[Available data — start]

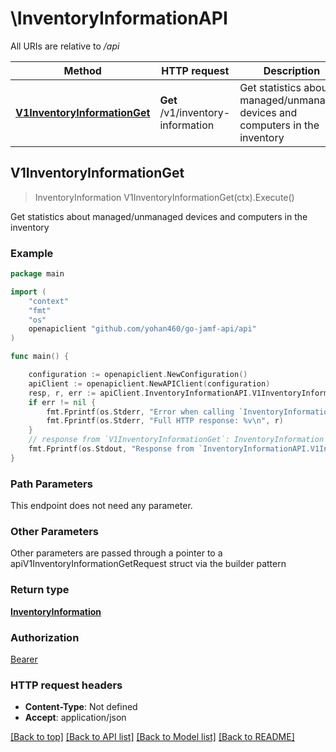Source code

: # \InventoryInformationAPI

All URIs are relative to */api*

Method | HTTP request | Description
------------- | ------------- | -------------
[**V1InventoryInformationGet**](InventoryInformationAPI.md#V1InventoryInformationGet) | **Get** /v1/inventory-information | Get statistics about managed/unmanaged devices and computers in the inventory 



## V1InventoryInformationGet

> InventoryInformation V1InventoryInformationGet(ctx).Execute()

Get statistics about managed/unmanaged devices and computers in the inventory 



### Example

```go
package main

import (
    "context"
    "fmt"
    "os"
    openapiclient "github.com/yohan460/go-jamf-api/api"
)

func main() {

    configuration := openapiclient.NewConfiguration()
    apiClient := openapiclient.NewAPIClient(configuration)
    resp, r, err := apiClient.InventoryInformationAPI.V1InventoryInformationGet(context.Background()).Execute()
    if err != nil {
        fmt.Fprintf(os.Stderr, "Error when calling `InventoryInformationAPI.V1InventoryInformationGet``: %v\n", err)
        fmt.Fprintf(os.Stderr, "Full HTTP response: %v\n", r)
    }
    // response from `V1InventoryInformationGet`: InventoryInformation
    fmt.Fprintf(os.Stdout, "Response from `InventoryInformationAPI.V1InventoryInformationGet`: %v\n", resp)
}
```

### Path Parameters

This endpoint does not need any parameter.

### Other Parameters

Other parameters are passed through a pointer to a apiV1InventoryInformationGetRequest struct via the builder pattern


### Return type

[**InventoryInformation**](InventoryInformation.md)

### Authorization

[Bearer](../README.md#Bearer)

### HTTP request headers

- **Content-Type**: Not defined
- **Accept**: application/json

[[Back to top]](#) [[Back to API list]](../README.md#documentation-for-api-endpoints)
[[Back to Model list]](../README.md#documentation-for-models)
[[Back to README]](../README.md)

[Available data — finish]

Brief:
Everything from the first line of the records through the line containing "## V1InventoryInformationGet" should be reproduced exactly, apart from the pictures.

Task output:
Source code

: # \InventoryInformationAPI

All URIs are relative to */api*

Method | HTTP request | Description
------------- | ------------- | -------------
[**V1InventoryInformationGet**](InventoryInformationAPI.md#V1InventoryInformationGet) | **Get** /v1/inventory-information | Get statistics about managed/unmanaged devices and computers in the inventory 



## V1InventoryInformationGet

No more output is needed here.